2. The plot. The basics—a mute boy, his dogs, running away from home—are promising enough, but Wroblewski just does not know what to do with them. His book reads like a first draft of a first novel of someone who has not yet learned how to hold all the pieces together. And he is in desperate need of an editor. Which brings me to my next point.
3. The writing. This book could easily have been half the length without sacrificing anything at all. There are whole pages that go nowhere and plot points that wander off into the woods never to be heard from again. And I did read the entire book, all the way to the bitter boring end, hoping that somehow things would all come together and the book would at least somewhat redeem itself. It did not.
4. The dogs. This is the most disappointing and most unforgivable aspect of the book for me. As a long-time dog lover (I grew up with them and have lived with them my whole life) I live for books about dogs—fiction, nonfiction, even kind of badly written books, as long as the dog part is well done. And I can promise you, this is not well done at all. The author must know something about dogs as his bio says he grew up on a breeding farm, but if so he is clearly not capable of writing about them. The internal world he has created for them simply does not match how dogs are. If you want to read a good dog book, read Merle’s Door, Call of the Wild, Where the Red Fern Grows, Pack of Two.

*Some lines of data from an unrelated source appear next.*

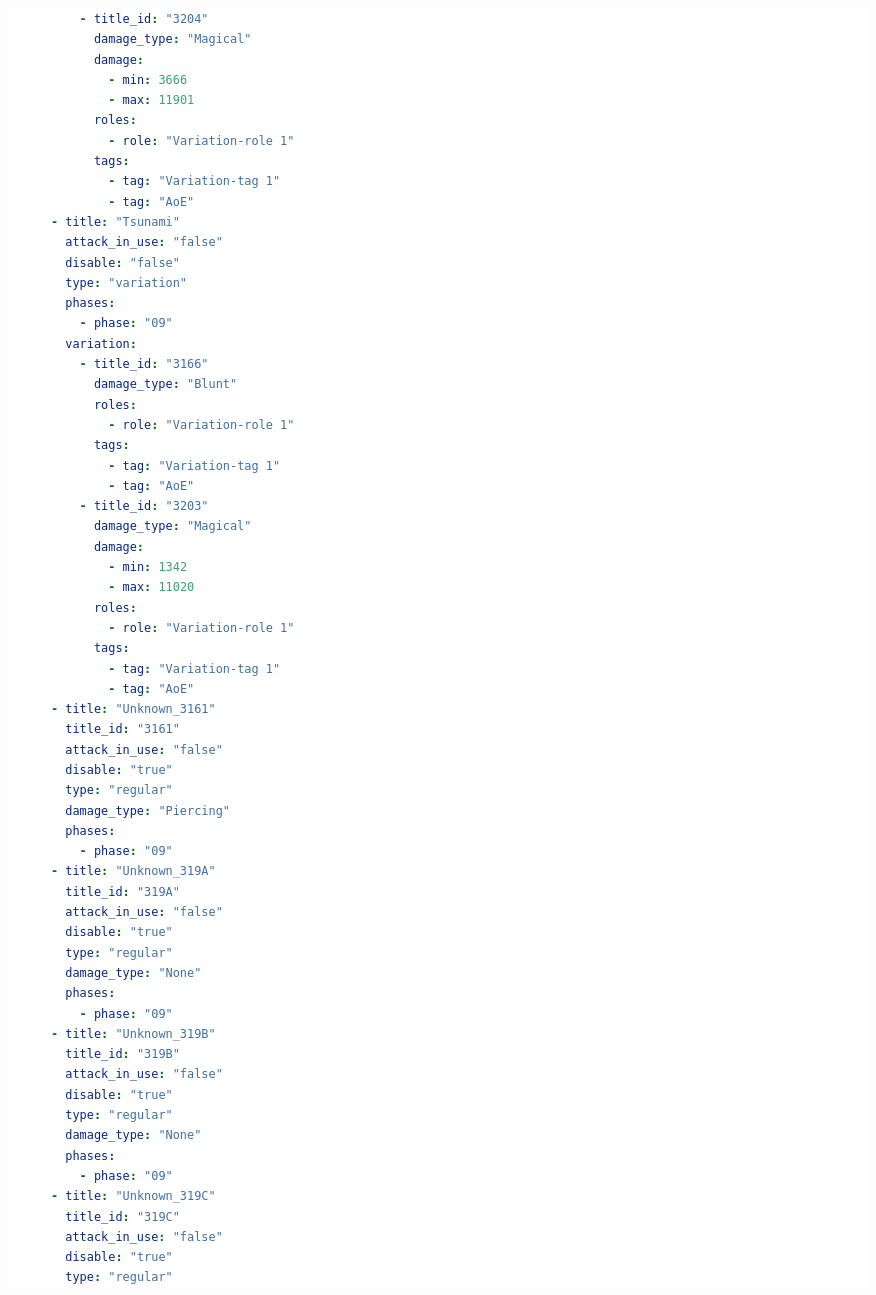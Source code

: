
 ```yaml
          - title_id: "3204"
            damage_type: "Magical"
            damage:
              - min: 3666
              - max: 11901
            roles:
              - role: "Variation-role 1"
            tags:
              - tag: "Variation-tag 1"
              - tag: "AoE"
      - title: "Tsunami"
        attack_in_use: "false"
        disable: "false"
        type: "variation"
        phases:
          - phase: "09"
        variation:
          - title_id: "3166"
            damage_type: "Blunt"
            roles:
              - role: "Variation-role 1"
            tags:
              - tag: "Variation-tag 1"
              - tag: "AoE"
          - title_id: "3203"
            damage_type: "Magical"
            damage:
              - min: 1342
              - max: 11020
            roles:
              - role: "Variation-role 1"
            tags:
              - tag: "Variation-tag 1"
              - tag: "AoE"
      - title: "Unknown_3161"
        title_id: "3161"
        attack_in_use: "false"
        disable: "true"
        type: "regular"
        damage_type: "Piercing"
        phases:
          - phase: "09"
      - title: "Unknown_319A"
        title_id: "319A"
        attack_in_use: "false"
        disable: "true"
        type: "regular"
        damage_type: "None"
        phases:
          - phase: "09"
      - title: "Unknown_319B"
        title_id: "319B"
        attack_in_use: "false"
        disable: "true"
        type: "regular"
        damage_type: "None"
        phases:
          - phase: "09"
      - title: "Unknown_319C"
        title_id: "319C"
        attack_in_use: "false"
        disable: "true"
        type: "regular"
```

5. The ending. After being alternately annoyed and bored out of my mind for five hundred pages I still had hoped for some kind of payoff in the end. It is, after all, being marketed as a literary mystery. Perhaps there was some kind of wow I can’t believe it!! final scene? Again, no. The ending is contrived, unsatisfying, and has all the melodrama of a soap opera. It is not suspenseful, it did not warm my heart, it did not cause me to reflect upon redemption or the power of love. And it certainly did not make me think, “Oh wow, a modern-day Hamlet!” It did not even make me want to go hug my dog.